Airline executives, while typically guarded in their public statements, have implicitly acknowledged the challenges through their strategic shifts. Air China, China Eastern, and China Southern have all emphasized a renewed focus on domestic and regional expansion, along with a cautious, incremental approach to international route restoration. They are also exploring enhanced partnerships with foreign airlines on routes not directly impacted by bilateral restrictions.

The Civil Aviation Administration of China (CAAC) has signaled its commitment to supporting the industry’s recovery, often through advocating for increased bilateral flight agreements and encouraging domestic market development. However, the CAAC operates within the broader framework of national foreign policy, meaning that geopolitical tensions often supersede purely commercial aviation considerations.

Pathways to Recovery: Strategies and Outlook

Despite the formidable headwinds, China’s "Big Three" are not without pathways to recovery, though it promises to be a protracted and challenging journey.

  1. Aggressive International Network Restoration (where possible): While North America remains constrained, there is potential for growth in European, Middle Eastern, and Southeast Asian markets. Building strong partnerships and codeshare agreements can help bridge gaps.
  2. Fleet Modernization: A concerted effort to replace older aircraft with more fuel-efficient and passenger-friendly models is crucial. This will require significant capital investment and potentially strategic sourcing from both Western manufacturers and accelerated deployment of COMAC aircraft for domestic and regional routes.
  3. Enhanced Service and Premium Offerings: To compete with leading Asian and global carriers, Chinese airlines must elevate their service standards, particularly in premium cabins. Investing in better in-flight entertainment, catering, and ground services will be essential to attract high-value travelers.
  4. Digital Transformation and Operational Efficiency: Streamlining operations, leveraging data analytics for route optimization, and enhancing digital customer interfaces can improve profitability and competitiveness.
  5. Strategic Focus on Transfer Hubs: While challenging, developing Beijing, Shanghai, and Guangzhou into competitive international transfer hubs could help capture a share of global traffic. This requires coordinated efforts with airport authorities and immigration services to ensure seamless connections.
  6. Government Support and Policy Adjustments: Continued, targeted government support, coupled with diplomatic efforts to ease flight restrictions with key markets, will be vital. The balance between geopolitical interests and aviation commerce will be a defining factor.

Broader Implications for China’s Global Ambitions

The struggles of China’s "Big Three" airlines have broader implications for the nation’s global connectivity and soft power. A robust, globally competitive aviation sector is essential for facilitating trade, tourism, and cultural exchange, all of which contribute to China’s international influence. If its major carriers remain constrained, it could hinder China’s ability to project its economic and cultural reach as effectively as it might otherwise.

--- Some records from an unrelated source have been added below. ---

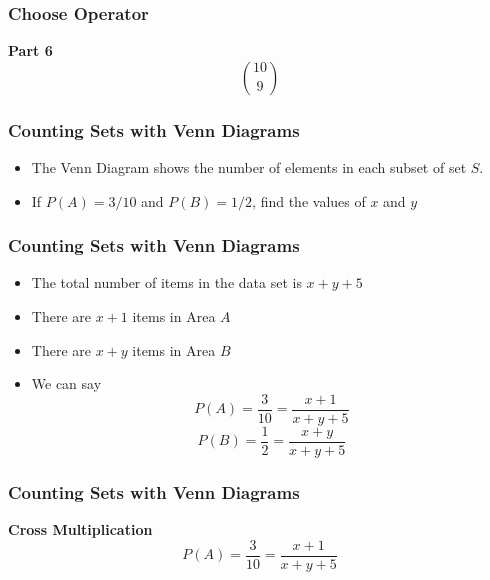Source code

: \documentclass[IntroMain.tex]{subfiles}
\begin{document}
	\begin{frame}
		\frametitle{Choose Operator}
		\large
		\vspace{-3cm}
		\textbf{Part 6}
		\huge
		\[{10 \choose 9}\]
		
	\end{frame}
	\begin{frame}
		
	\end{frame}
	\begin{frame}
		\frametitle{Counting Sets with Venn Diagrams}
		\Large
		\vspace{-2cm}
		\begin{itemize}
			\item The Venn Diagram shows the number of elements in each subset of set $S$.
			\item If $P(A) = 3/10$ and $P(B) = 1/2$, find the values of $x$ and $y$
		\end{itemize}
	\end{frame}
	
	
	
	\begin{frame}
		\frametitle{Counting Sets with Venn Diagrams}
		\Large
		\vspace{-1cm}
		\begin{itemize}
			\item The total number of items in the data set is $x+y+5$
			\item There are $x+1$ items in Area $A$
			\item There are $x+y$ items in Area $B$
			\item We can say
			\[ P(A) = \frac{3}{10} = \frac{x+1}{x+y+5}\]
			\[ P(B) = \frac{1}{2} = \frac{x+y}{x+y+5} \]
		\end{itemize}
	\end{frame}
	
	
	
	\begin{frame}
		\frametitle{Counting Sets with Venn Diagrams}
		\Large
		\vspace{-2.5cm}
		\textbf{Cross Multiplication}
		\[ P(A) = \frac{3}{10} = \frac{x+1}{x+y+5}\]
		
	\end{frame}
	
\end{document}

It could also cede further ground to rival aviation hubs and carriers in East Asia, potentially reshaping global air traffic patterns for years to come.

The next few years will be critical for Air China, China Eastern, and China Southern. Their ability to adapt to a rapidly changing global aviation landscape, overcome geopolitical constraints, and invest strategically in their future will determine whether they can break free from their six-year struggle and once again compete on an equal footing with the world’s leading airlines. The dragon, while powerful, finds itself navigating turbulent skies, and its path forward is fraught with both challenge and opportunity.